▸ **ASSIGNMENT**: Without any of their pictures, return all of the records exactly.

▸ **MATERIAL TO PROCESS**:
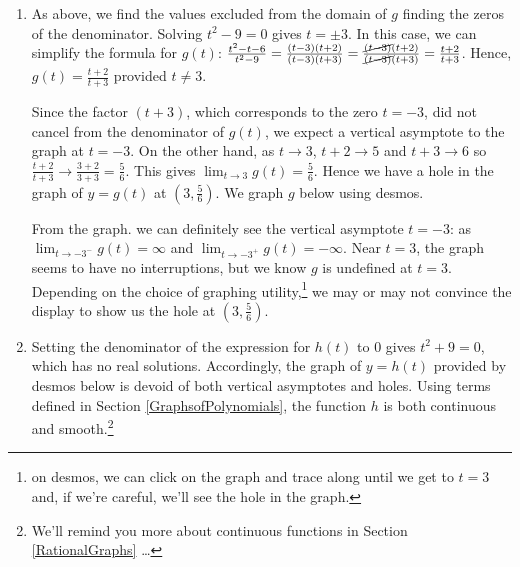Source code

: \documentclass{ximera}
\begin{document}
\begin{example}
\begin{explanation}
\begin{enumerate}
From the graph, we see  $\lim_{x \rightarrow -\sqrt{3}^{\, -}} f(x) = -\infty$, $\lim_{x \rightarrow -\sqrt{3}^{\, +}} f(x) = \infty$, $\lim_{x \rightarrow \sqrt{3}^{\, -}} f(x) = -\infty$, and $\lim_{x \rightarrow \sqrt{3}^{\, +}} f(x) = \infty$.

As a side note, the graph of $f$ appears to be symmetric about the origin.  Sure enough, we find: $f(-x) = \frac{2(-x)}{(-x)^2-3} = -\frac{2x}{x^2-3} = -f(x)$, proving $f$ is odd.


\item  As above, we find the values excluded from the domain of $g$ finding the zeros of the denominator.  Solving $t^2 - 9 = 0$ gives $t = \pm 3$.  In this case, we can simplify the formula for $g(t)$:  $\frac{t^2-t-6}{t^2-9} = \frac{(t-3)(t+2)}{(t-3)(t+3)} =\frac{\cancel{(t-3)}(t+2)}{\cancel{(t-3)}(t+3)} =  \frac{t+2}{t+3}$.   Hence, $g(t) = \frac{t+2}{t+3}$ provided $t \neq 3$.  

Since the factor $(t+3)$, which corresponds to the zero $t = -3$, did not cancel from the denominator of $g(t)$, we expect a vertical asymptote to the graph at $t = -3$.  On the other hand, as $t \rightarrow 3$, $t+2 \rightarrow 5$ and $t+3 \rightarrow 6$ so $\frac{t+2}{t+3} \rightarrow \frac{3+2}{3+3} = \frac{5}{6}$.  This gives $\lim_{t \rightarrow 3} g(t) = \frac{5}{6}$.   Hence we have a hole in the graph of $y = g(t)$ at  $\left(3, \frac{5}{6}\right)$.  We graph $g$ below using desmos.

\begin{center}
\end{center} 


 From the graph.  we can definitely see the vertical asymptote $t=-3$:  as  $\lim_{t \rightarrow -3^{-}} g(t) = \infty$ and $\lim_{t \rightarrow -3^{+}} g(t) = -\infty$.  Near $t=3$, the graph seems to have no interruptions, but we know $g$ is undefined at $t=3$.  Depending on the choice of graphing utility,\footnote{on desmos, we can click on the graph and trace along until we get to $t=3$ and, if we're careful, we'll see the hole in the graph.} we may or may not convince the display to show us the hole at $\left(3, \frac{5}{6}\right)$.

\item  Setting the denominator of the expression for $h(t)$ to $0$ gives $t^2+9 = 0$, which has no real solutions.  Accordingly, the graph of $y=h(t)$ provided by desmos below is devoid of both vertical asymptotes and holes.  Using terms defined in Section \ref{GraphsofPolynomials},  the function $h$ is both continuous and smooth.\footnote{We'll remind you more about continuous functions in Section \ref{RationalGraphs}  \ldots}


\end{enumerate}
\end{explanation}
\end{example}
\end{document}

▸ **COMPLETED EXERCISE**:
Source code

: \documentclass{ximera}
\begin{document}
\begin{example}
\begin{explanation}
\begin{enumerate}
From the graph, we see  $\lim_{x \rightarrow -\sqrt{3}^{\, -}} f(x) = -\infty$, $\lim_{x \rightarrow -\sqrt{3}^{\, +}} f(x) = \infty$, $\lim_{x \rightarrow \sqrt{3}^{\, -}} f(x) = -\infty$, and $\lim_{x \rightarrow \sqrt{3}^{\, +}} f(x) = \infty$.

As a side note, the graph of $f$ appears to be symmetric about the origin.  Sure enough, we find: $f(-x) = \frac{2(-x)}{(-x)^2-3} = -\frac{2x}{x^2-3} = -f(x)$, proving $f$ is odd.


\item  As above, we find the values excluded from the domain of $g$ finding the zeros of the denominator.  Solving $t^2 - 9 = 0$ gives $t = \pm 3$.  In this case, we can simplify the formula for $g(t)$:  $\frac{t^2-t-6}{t^2-9} = \frac{(t-3)(t+2)}{(t-3)(t+3)} =\frac{\cancel{(t-3)}(t+2)}{\cancel{(t-3)}(t+3)} =  \frac{t+2}{t+3}$.   Hence, $g(t) = \frac{t+2}{t+3}$ provided $t \neq 3$.  

Since the factor $(t+3)$, which corresponds to the zero $t = -3$, did not cancel from the denominator of $g(t)$, we expect a vertical asymptote to the graph at $t = -3$.  On the other hand, as $t \rightarrow 3$, $t+2 \rightarrow 5$ and $t+3 \rightarrow 6$ so $\frac{t+2}{t+3} \rightarrow \frac{3+2}{3+3} = \frac{5}{6}$.  This gives $\lim_{t \rightarrow 3} g(t) = \frac{5}{6}$.   Hence we have a hole in the graph of $y = g(t)$ at  $\left(3, \frac{5}{6}\right)$.  We graph $g$ below using desmos.

\begin{center}
\end{center} 


 From the graph.  we can definitely see the vertical asymptote $t=-3$:  as  $\lim_{t \rightarrow -3^{-}} g(t) = \infty$ and $\lim_{t \rightarrow -3^{+}} g(t) = -\infty$.  Near $t=3$, the graph seems to have no interruptions, but we know $g$ is undefined at $t=3$.  Depending on the choice of graphing utility,\footnote{on desmos, we can click on the graph and trace along until we get to $t=3$ and, if we're careful, we'll see the hole in the graph.} we may or may not convince the display to show us the hole at $\left(3, \frac{5}{6}\right)$.

\item  Setting the denominator of the expression for $h(t)$ to $0$ gives $t^2+9 = 0$, which has no real solutions.  Accordingly, the graph of $y=h(t)$ provided by desmos below is devoid of both vertical asymptotes and holes.  Using terms defined in Section \ref{GraphsofPolynomials},  the function $h$ is both continuous and smooth.\footnote{We'll remind you more about continuous functions in Section \ref{RationalGraphs}  \ldots}


\end{enumerate}
\end{explanation}
\end{example}
\end{document}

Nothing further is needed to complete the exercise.